Of the eight families chosen by Angie, one centred on Michael Pike who has dementia and the aftermath of encephalitis and requires round-the-clock supervision. Council carers come in for 42 hours a week and the rest is provided by his devoted partner, Barbara. Her health, too, is now suffering and although she recently needed to be admitted to hospital, she wouldn’t leave him and there’s no money to help them.

Another focussed on Rachel Blackford’s mother who has severe dementia and the one place that could manage her for two days a week is closing, because there’s no money. By the end of the year, the council is having to find savings of £13m out of its already meagre budget of £140m.

Roger thinks that there is only one problem : Money. "As a result of the Government’s austerity programme, funding to Somerset Council has been cut by two-thirds since 2010. Anything cut by two-thirds is no longer fit for purpose : a meal, a roll of carpet, a film and, very much, a social-care budget.
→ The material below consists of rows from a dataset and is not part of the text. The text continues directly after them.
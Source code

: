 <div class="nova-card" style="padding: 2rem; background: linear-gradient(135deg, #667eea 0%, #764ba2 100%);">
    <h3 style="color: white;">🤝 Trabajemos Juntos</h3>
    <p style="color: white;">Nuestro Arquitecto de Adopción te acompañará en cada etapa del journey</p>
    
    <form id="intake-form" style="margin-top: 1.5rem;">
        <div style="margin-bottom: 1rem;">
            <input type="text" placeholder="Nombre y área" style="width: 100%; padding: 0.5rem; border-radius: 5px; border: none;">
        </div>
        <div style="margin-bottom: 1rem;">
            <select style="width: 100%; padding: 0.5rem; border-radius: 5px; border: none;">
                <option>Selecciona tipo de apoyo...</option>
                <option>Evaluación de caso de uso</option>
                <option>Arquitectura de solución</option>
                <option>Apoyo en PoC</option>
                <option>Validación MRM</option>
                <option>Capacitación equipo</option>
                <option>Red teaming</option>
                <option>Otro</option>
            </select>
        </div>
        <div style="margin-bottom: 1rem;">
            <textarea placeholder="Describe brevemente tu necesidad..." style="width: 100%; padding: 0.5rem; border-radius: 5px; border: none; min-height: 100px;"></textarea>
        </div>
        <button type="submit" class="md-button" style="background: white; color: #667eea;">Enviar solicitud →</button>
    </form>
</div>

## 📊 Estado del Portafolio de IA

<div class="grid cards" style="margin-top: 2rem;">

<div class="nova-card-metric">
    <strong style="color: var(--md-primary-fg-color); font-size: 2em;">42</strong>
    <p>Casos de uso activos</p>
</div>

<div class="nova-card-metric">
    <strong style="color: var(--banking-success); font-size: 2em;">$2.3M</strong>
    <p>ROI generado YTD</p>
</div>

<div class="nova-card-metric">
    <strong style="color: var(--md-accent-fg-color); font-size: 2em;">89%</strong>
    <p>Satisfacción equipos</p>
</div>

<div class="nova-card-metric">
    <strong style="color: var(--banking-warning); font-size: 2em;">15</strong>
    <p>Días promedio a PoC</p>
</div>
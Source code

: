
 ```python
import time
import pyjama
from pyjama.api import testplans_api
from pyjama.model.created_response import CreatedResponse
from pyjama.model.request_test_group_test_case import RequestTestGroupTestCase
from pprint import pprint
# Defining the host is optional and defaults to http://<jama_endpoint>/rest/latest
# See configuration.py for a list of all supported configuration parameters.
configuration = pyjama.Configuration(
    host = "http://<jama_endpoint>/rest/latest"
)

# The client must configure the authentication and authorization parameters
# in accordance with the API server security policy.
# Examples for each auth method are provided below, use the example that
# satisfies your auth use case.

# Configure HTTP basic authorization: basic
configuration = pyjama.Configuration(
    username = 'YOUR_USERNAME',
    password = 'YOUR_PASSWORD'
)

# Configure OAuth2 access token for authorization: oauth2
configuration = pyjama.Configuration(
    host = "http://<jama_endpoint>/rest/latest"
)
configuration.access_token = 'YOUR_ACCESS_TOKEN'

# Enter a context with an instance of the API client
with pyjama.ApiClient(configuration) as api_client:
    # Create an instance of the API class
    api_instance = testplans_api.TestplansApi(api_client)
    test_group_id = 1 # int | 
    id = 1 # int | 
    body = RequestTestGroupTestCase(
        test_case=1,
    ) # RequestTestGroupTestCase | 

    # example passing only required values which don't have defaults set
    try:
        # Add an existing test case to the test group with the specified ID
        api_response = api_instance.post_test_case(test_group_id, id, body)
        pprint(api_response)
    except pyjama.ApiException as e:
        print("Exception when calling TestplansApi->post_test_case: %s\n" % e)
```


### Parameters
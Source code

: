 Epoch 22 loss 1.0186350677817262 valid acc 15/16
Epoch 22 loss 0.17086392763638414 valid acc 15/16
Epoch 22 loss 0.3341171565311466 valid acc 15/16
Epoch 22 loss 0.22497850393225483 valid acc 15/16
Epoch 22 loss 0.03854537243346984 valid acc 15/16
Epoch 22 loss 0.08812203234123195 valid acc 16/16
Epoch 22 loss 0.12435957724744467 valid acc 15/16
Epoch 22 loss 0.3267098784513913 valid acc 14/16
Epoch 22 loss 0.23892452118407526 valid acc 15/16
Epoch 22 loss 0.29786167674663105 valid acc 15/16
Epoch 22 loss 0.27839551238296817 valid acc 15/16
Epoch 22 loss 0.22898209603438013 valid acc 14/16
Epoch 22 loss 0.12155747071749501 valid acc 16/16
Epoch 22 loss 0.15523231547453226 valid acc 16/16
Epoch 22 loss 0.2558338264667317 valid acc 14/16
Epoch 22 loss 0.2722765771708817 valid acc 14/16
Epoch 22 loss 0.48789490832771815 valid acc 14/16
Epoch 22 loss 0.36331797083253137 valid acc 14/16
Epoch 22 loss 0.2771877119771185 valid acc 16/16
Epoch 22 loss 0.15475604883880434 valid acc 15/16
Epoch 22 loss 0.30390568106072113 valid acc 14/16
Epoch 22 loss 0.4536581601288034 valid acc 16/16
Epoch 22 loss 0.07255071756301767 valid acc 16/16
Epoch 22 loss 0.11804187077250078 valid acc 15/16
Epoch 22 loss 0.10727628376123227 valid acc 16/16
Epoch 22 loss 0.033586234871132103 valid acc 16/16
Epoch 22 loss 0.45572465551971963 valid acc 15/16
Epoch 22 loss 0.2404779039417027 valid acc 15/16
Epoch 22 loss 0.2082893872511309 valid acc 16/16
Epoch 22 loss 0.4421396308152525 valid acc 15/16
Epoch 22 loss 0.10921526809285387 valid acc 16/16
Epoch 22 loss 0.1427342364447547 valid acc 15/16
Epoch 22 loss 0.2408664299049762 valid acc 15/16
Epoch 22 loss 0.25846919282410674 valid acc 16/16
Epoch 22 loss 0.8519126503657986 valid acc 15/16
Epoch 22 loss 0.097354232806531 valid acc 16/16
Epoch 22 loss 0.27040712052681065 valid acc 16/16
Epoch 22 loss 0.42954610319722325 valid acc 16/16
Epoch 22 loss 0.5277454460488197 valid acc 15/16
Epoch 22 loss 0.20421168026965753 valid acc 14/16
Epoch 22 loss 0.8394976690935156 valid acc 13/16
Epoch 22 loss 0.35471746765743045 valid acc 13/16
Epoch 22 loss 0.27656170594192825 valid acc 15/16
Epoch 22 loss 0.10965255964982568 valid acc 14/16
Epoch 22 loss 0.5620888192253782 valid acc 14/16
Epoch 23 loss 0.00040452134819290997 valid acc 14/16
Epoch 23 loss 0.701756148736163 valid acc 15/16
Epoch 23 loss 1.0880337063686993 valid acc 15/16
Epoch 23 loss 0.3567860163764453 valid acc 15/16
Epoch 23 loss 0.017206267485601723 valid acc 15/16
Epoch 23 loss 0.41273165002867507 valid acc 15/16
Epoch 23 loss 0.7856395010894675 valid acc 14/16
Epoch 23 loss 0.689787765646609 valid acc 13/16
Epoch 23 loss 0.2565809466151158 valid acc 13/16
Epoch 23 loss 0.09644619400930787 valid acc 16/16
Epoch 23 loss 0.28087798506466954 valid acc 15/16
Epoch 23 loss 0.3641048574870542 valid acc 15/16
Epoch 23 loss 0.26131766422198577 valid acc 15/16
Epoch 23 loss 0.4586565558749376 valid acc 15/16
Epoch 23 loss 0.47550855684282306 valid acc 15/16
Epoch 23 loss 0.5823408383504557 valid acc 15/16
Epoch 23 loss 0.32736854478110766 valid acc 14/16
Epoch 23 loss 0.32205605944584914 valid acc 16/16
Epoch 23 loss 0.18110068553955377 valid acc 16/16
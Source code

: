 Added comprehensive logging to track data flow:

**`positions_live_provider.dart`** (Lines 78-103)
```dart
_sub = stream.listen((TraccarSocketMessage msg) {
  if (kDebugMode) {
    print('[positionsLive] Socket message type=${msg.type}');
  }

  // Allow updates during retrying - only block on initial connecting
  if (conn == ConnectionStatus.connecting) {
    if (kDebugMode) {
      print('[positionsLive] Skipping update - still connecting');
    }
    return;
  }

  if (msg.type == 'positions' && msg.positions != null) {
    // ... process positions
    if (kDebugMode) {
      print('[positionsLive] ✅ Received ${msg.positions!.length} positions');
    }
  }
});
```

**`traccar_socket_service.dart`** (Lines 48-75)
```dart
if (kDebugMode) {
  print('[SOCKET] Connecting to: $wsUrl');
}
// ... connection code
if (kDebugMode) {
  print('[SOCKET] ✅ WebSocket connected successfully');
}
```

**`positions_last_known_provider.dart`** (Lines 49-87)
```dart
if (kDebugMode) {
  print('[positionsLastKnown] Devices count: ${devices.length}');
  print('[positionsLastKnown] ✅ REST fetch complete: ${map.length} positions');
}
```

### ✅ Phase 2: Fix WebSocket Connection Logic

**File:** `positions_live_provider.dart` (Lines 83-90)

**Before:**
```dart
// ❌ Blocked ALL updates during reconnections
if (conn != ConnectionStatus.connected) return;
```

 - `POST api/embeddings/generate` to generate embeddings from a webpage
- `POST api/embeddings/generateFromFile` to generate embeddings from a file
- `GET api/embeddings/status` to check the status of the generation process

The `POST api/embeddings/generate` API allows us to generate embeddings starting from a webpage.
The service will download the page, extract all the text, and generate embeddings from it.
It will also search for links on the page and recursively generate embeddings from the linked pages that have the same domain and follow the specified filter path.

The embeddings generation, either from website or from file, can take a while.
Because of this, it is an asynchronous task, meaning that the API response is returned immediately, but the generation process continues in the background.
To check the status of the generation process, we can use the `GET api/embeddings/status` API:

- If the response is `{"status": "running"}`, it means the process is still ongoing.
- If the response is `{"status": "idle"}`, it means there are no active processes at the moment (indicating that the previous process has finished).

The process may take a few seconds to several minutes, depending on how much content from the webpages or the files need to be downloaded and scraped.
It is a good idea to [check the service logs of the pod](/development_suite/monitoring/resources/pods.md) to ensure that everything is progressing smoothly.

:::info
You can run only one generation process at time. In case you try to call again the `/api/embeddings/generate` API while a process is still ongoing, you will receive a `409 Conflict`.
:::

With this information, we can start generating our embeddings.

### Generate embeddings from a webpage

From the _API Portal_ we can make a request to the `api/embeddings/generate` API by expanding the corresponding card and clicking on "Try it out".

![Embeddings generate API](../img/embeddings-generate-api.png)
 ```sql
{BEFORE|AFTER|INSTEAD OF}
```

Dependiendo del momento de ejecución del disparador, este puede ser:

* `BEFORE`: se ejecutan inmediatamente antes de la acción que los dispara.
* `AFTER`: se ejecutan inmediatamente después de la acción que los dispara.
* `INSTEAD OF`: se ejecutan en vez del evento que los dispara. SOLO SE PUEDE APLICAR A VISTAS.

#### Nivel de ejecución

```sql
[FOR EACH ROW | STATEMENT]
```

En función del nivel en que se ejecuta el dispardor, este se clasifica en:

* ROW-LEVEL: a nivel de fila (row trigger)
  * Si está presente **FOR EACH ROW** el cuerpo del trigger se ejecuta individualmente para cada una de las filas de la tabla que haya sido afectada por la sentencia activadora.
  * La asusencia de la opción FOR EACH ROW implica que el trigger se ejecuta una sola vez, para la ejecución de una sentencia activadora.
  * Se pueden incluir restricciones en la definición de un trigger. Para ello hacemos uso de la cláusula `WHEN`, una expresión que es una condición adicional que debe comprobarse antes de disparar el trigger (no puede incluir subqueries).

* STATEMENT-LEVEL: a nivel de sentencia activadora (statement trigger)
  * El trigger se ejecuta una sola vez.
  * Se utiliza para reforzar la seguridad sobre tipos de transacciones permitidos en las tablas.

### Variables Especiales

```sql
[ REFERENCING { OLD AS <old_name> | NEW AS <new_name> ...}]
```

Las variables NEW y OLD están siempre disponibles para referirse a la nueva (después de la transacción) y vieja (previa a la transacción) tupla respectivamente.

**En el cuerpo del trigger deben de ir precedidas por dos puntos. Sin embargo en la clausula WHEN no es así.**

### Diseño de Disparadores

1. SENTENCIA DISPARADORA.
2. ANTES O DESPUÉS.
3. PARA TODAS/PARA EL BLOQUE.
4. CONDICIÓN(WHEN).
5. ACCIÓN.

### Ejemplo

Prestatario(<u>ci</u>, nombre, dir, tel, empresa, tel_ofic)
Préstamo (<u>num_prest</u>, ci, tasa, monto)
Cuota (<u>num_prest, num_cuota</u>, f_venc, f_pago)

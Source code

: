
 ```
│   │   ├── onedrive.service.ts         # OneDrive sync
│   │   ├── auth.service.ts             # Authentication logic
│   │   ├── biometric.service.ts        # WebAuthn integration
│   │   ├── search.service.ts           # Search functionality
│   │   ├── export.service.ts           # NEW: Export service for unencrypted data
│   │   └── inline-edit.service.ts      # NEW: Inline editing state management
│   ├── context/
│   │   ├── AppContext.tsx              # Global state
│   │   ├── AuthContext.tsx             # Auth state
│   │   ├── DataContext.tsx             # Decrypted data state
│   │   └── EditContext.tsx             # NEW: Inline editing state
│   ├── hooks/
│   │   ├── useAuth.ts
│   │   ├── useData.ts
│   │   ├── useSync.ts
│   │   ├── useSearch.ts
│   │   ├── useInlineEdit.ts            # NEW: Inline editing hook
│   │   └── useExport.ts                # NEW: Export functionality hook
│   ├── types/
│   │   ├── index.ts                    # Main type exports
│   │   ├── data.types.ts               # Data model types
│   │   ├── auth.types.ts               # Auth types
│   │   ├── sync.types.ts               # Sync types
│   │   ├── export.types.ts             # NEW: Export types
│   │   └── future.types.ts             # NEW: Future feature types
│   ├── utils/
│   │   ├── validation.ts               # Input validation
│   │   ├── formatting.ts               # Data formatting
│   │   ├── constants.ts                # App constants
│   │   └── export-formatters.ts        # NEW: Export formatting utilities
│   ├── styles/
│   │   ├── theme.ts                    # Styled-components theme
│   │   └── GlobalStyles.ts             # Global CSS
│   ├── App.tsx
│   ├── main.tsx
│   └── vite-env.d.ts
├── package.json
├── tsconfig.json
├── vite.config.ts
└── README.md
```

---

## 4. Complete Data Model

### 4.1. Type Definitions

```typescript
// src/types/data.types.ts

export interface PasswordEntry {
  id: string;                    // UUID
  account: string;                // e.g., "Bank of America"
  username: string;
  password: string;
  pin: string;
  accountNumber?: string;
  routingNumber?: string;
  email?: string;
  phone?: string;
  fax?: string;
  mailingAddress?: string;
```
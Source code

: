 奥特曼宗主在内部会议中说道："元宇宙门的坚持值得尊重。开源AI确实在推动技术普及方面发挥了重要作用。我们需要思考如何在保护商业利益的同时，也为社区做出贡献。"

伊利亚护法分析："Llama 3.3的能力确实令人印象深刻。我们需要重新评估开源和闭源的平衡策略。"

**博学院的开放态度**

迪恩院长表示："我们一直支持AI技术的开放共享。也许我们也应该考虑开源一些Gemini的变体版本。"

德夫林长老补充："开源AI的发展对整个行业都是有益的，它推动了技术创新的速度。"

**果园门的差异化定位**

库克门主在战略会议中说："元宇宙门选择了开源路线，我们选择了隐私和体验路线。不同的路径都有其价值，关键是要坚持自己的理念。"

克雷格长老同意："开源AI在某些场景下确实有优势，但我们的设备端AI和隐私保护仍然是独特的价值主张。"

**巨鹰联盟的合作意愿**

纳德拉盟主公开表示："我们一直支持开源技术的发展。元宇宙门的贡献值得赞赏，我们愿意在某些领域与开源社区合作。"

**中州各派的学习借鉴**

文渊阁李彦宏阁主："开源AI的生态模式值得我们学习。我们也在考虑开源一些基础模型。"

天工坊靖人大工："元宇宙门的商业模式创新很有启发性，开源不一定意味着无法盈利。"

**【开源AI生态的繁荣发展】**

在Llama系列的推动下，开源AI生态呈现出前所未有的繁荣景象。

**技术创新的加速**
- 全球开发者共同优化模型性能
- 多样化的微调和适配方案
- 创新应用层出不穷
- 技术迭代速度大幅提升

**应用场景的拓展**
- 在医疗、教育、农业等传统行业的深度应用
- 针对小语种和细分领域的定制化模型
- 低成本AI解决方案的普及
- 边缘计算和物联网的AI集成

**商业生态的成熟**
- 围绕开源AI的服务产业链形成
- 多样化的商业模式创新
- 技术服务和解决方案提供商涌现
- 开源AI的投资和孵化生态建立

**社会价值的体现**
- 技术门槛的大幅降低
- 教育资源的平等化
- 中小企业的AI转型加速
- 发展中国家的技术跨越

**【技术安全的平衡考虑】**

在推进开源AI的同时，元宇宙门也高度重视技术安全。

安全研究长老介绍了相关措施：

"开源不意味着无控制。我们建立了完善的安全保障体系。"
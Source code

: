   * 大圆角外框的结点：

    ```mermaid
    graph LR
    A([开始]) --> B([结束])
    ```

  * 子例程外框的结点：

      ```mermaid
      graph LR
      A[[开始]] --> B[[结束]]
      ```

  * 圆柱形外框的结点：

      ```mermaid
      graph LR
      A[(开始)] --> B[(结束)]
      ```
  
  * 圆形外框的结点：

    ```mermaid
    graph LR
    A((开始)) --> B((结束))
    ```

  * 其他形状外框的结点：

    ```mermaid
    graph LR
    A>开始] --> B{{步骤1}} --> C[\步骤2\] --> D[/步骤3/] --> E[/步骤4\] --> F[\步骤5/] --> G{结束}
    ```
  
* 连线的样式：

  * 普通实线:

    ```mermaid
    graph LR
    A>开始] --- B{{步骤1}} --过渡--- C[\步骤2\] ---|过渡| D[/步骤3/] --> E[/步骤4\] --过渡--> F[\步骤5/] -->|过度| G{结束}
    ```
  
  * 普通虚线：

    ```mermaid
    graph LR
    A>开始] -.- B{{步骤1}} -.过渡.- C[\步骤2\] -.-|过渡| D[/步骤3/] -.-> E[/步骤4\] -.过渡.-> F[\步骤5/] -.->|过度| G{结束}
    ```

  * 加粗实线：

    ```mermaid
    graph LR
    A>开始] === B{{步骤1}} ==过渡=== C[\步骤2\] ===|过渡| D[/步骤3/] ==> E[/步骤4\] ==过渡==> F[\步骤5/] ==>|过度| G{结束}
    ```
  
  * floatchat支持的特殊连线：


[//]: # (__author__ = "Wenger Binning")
Compounding this already insurmountable problem is the Council’s decision to freeze council tax for six years, meaning that there is even less money."

"Financial sweeteners are only gestures. Last winter, the Government gave Somerset an extra £10m for potholes, and only £2m for care. Ministers must reorder their priorities. The next Prime Minister can make history by revamping the care system : the grandest project of them all. We should all ensure friends, family, and especially MPs, see these films and do something. Watch out – the car about to crash is heading for you."